Brooks is making a good point here.  By "this market", I assume he means
the one defined above, (as well as by mash) - to paraphrase, "the fastest
box at any price".  I'll let go what "fastest" and "box" mean for sake
of easy discussion  :-)  Most of us, I hope, can fathom what price is.

Anyway, I agree with mash that there is - albeit small - a
market for the machine with the highest peak absolute performance 
(pick your number, the most popular one recently seems to be Linpack
100x100 all Fortran, Dongarra's Table One).  The national labs have proven
that point for almost a generation.  I believe that it will take at least
one more generation - those who weaned on machines from CDC, then CRI -
before a more reasonable approach to machine procurement comes to pass.
Thus, I disagree that there will *always* be a market for this sort of
thing.  Status symbols may be OK in cars, but for machines purchased with
taxpayer dollars, the end is near.  Hence, Brooks' "attack of the killer
micros".

However, I do believe that there will always be a market for various
types of processors and processor architectures.  Killer scalar micros
are finding wide favor as above.  Vector supers and their offspring, e.g.
the i860 and other 64-bit things, will always dominate codes which can
be easily vectorized and do not lend themselves well to parallel computation.
Medium-scale OTS-technology machines like Sequent will start (are starting)
to dominate OLTP and RDBMS work, perfect tasks for symmetric MP machines.
(Pyramid, too; hi Chris).  Massive parallel machines will eventually
settle into production shops, perhaps running one and only one application,
but running it at speeds that boggle the mind.

It's up to the manufacturers to decide 1) which game they want to play
2) for what stakes  3) with what competition  4) for how long  5) etc.
etc.etc.  That's what makes working for a manufacturer such fun and
terror at once.

Rob
------

mccalpin@masig3.ocean.fsu.edu (John D. McCalpin) (10/17/89)

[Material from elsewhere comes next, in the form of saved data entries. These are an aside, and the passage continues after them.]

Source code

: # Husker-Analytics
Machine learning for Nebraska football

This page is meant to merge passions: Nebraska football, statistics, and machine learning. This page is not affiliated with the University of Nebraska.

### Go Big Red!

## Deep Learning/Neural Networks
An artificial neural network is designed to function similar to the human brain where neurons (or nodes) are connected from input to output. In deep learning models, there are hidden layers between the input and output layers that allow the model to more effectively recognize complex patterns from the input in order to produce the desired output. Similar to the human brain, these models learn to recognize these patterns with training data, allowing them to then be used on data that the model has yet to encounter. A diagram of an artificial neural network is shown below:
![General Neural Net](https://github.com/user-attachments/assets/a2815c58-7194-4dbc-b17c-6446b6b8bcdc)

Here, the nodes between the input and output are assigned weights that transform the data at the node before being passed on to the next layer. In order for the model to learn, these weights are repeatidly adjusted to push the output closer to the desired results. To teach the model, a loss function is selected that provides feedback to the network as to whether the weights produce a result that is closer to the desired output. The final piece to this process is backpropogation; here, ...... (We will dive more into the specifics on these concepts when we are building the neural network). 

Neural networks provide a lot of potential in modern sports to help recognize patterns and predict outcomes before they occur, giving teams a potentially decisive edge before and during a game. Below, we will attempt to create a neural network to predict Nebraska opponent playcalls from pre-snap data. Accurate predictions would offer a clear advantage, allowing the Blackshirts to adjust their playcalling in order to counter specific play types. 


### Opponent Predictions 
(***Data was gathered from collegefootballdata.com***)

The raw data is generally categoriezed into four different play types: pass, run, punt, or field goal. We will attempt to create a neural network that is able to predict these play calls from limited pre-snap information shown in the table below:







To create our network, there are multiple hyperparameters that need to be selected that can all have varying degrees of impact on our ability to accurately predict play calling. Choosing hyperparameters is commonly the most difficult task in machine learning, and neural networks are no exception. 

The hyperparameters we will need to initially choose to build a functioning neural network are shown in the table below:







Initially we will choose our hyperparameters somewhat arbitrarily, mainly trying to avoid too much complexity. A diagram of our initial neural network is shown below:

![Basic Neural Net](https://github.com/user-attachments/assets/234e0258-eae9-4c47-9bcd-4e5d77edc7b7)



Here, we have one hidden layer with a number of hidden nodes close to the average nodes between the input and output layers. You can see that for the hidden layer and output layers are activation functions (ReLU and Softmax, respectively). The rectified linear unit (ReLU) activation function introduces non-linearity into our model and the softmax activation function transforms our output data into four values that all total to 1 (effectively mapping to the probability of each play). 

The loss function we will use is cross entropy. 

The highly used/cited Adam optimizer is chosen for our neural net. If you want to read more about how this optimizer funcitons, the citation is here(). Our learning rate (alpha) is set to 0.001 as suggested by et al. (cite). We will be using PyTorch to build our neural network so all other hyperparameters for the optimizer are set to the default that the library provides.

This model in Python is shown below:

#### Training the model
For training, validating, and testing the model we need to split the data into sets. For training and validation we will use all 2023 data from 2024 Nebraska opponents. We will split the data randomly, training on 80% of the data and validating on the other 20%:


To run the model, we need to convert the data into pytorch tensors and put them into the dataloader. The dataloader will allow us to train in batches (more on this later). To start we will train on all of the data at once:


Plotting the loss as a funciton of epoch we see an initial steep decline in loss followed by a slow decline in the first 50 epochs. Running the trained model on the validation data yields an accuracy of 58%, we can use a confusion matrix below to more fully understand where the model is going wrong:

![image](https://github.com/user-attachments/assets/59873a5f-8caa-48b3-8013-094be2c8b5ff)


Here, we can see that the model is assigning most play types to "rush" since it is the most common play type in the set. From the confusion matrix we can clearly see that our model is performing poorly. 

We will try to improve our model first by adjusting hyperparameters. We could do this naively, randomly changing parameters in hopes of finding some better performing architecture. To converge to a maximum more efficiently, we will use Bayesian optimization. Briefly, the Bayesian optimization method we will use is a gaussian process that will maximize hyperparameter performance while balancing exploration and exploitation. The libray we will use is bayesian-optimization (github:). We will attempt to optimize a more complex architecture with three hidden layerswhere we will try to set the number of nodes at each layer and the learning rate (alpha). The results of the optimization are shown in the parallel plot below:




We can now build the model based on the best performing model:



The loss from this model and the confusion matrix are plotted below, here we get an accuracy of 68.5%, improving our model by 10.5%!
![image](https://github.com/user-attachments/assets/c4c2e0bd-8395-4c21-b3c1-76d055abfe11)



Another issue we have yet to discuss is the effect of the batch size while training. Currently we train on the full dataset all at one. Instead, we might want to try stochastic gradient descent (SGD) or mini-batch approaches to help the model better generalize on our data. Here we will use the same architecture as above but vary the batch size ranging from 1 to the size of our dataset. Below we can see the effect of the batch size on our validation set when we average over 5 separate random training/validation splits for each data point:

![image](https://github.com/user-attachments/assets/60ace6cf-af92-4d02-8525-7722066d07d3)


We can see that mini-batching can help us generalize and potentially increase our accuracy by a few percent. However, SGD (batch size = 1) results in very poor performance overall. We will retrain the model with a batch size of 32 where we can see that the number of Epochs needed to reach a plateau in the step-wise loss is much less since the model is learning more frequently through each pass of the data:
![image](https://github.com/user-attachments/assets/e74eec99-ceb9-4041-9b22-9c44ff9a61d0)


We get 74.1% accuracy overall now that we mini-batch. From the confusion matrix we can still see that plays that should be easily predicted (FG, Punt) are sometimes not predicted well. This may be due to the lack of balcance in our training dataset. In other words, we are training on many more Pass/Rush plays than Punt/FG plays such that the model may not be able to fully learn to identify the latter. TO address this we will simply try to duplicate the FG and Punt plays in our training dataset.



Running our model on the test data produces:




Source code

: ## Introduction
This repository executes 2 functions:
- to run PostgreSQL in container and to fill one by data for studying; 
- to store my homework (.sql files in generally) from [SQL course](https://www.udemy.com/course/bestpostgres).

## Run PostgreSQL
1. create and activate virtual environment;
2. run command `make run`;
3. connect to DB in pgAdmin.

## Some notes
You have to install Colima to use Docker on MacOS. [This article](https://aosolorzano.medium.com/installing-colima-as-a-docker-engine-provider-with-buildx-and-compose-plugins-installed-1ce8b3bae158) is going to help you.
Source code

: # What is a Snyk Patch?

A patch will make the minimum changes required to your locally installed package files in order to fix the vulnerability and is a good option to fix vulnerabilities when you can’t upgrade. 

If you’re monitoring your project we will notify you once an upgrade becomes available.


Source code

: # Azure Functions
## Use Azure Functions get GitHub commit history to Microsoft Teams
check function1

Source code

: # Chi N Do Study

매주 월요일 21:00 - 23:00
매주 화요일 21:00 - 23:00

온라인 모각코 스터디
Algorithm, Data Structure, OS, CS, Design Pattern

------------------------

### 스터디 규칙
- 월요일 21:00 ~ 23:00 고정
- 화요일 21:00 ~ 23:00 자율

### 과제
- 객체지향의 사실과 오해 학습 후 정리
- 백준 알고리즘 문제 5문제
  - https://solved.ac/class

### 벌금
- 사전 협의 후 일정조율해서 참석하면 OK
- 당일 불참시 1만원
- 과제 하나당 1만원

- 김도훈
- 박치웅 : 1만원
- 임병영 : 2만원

In article <35896@lll-winken.LLNL.GOV> brooks@maddog.llnl.gov (Eugene
Brooks) writes:

>Microprocessor development is not ignoring vectorizable workloads.  The
>latest have fully pipeline floating point and are capable of pipelining
>several memory accesses.  As I noted, interleaving directly on the memory
>chip is trivial and memory chip makers will do it soon. [ ... more
> stuff deleted ... ]
>              They will do this with their commodity parts.

It is not at all clear to me that the memory bandwidth required for
running vector codes is going to be developed in commodity parts.  To
be specific, a single 64-bit vector pipe requires a sustained
bandwidth of 24 bytes per clock cycle.  Is an ordinary, garden-variety
commodity microprocessor going to be able to use 6 32-bit
words-per-cycle of memory bandwidth on non-vectorized code?  If not,
then there is a strong financial incentive not to include that excess
bandwidth in commodity products....

In addition, the engineering/cost trade-off between memory bandwidth
and memory latency will continue to exist for the "KILLER MICROS" as
it does for the current generation of supercomputers.  Some users will
be willing to sacrifice latency for bandwidth, and others will be
willing to do the opposite.  Economies of scale will not eliminate
this trade-off, except perhaps by eliminating the companies that take
the less profitable position (e.g. ETA).

>Supercomputers of the future will be scalable multiprocessors made of
>many hundreds to thousands of commodity microprocessors.  They will
>be commodity parts because these parts will be the fastest around and
>they will be cheap. 

It seems to me that the experience in the industry is that
general-purpose processors are not usually very effective in
parallel-processing applications.  There is certainly no guarantee
that the uniprocessors which are successful in the market will be
well-suited to the parallel supercomputer market -- which is not
likely to be a big enough market segment to have any control over what
processors are built....

The larger chip vendors are paying more attention to parallelism now,
but it appears to be in the context of 2-4 processor parallelism.  It
is not likely to be possible to make these chips work together in
configurations of 1000's with the application of "glue" chips....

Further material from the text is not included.